● **Input**:
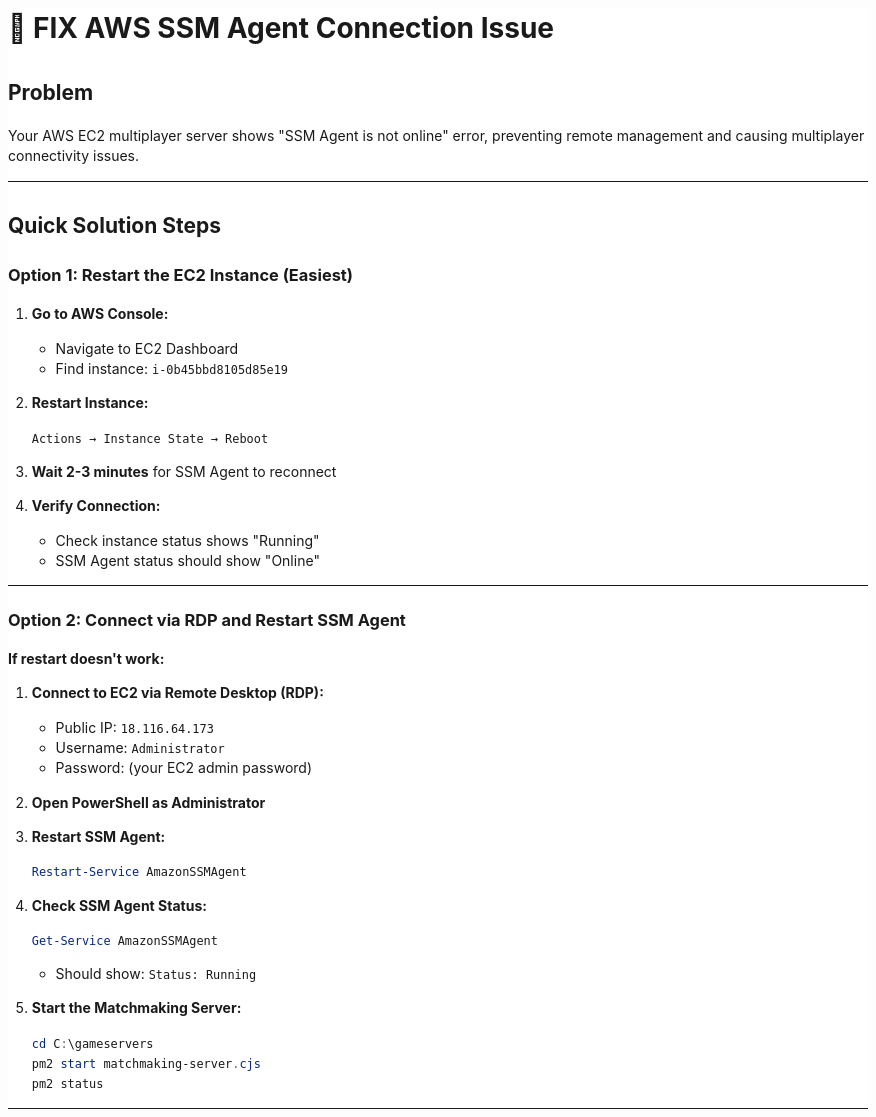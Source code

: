 # 🔧 FIX AWS SSM Agent Connection Issue

## Problem
Your AWS EC2 multiplayer server shows "SSM Agent is not online" error, preventing remote management and causing multiplayer connectivity issues.

---

## Quick Solution Steps

### Option 1: Restart the EC2 Instance (Easiest)

1. **Go to AWS Console:**
   - Navigate to EC2 Dashboard
   - Find instance: `i-0b45bbd8105d85e19`

2. **Restart Instance:**
   ```
   Actions → Instance State → Reboot
   ```

3. **Wait 2-3 minutes** for SSM Agent to reconnect

4. **Verify Connection:**
   - Check instance status shows "Running"
   - SSM Agent status should show "Online"

---

### Option 2: Connect via RDP and Restart SSM Agent

**If restart doesn't work:**

1. **Connect to EC2 via Remote Desktop (RDP):**
   - Public IP: `18.116.64.173`
   - Username: `Administrator`
   - Password: (your EC2 admin password)

2. **Open PowerShell as Administrator**

3. **Restart SSM Agent:**
   ```powershell
   Restart-Service AmazonSSMAgent
   ```

4. **Check SSM Agent Status:**
   ```powershell
   Get-Service AmazonSSMAgent
   ```
   - Should show: `Status: Running`

5. **Start the Matchmaking Server:**
   ```powershell
   cd C:\gameservers
   pm2 start matchmaking-server.cjs
   pm2 status
   ```

---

● **Task description**: Please go over the data above and copy each line with "AmazonSSMAgent" in it.

● **Final answer**:
   Restart-Service AmazonSSMAgent
   Get-Service AmazonSSMAgent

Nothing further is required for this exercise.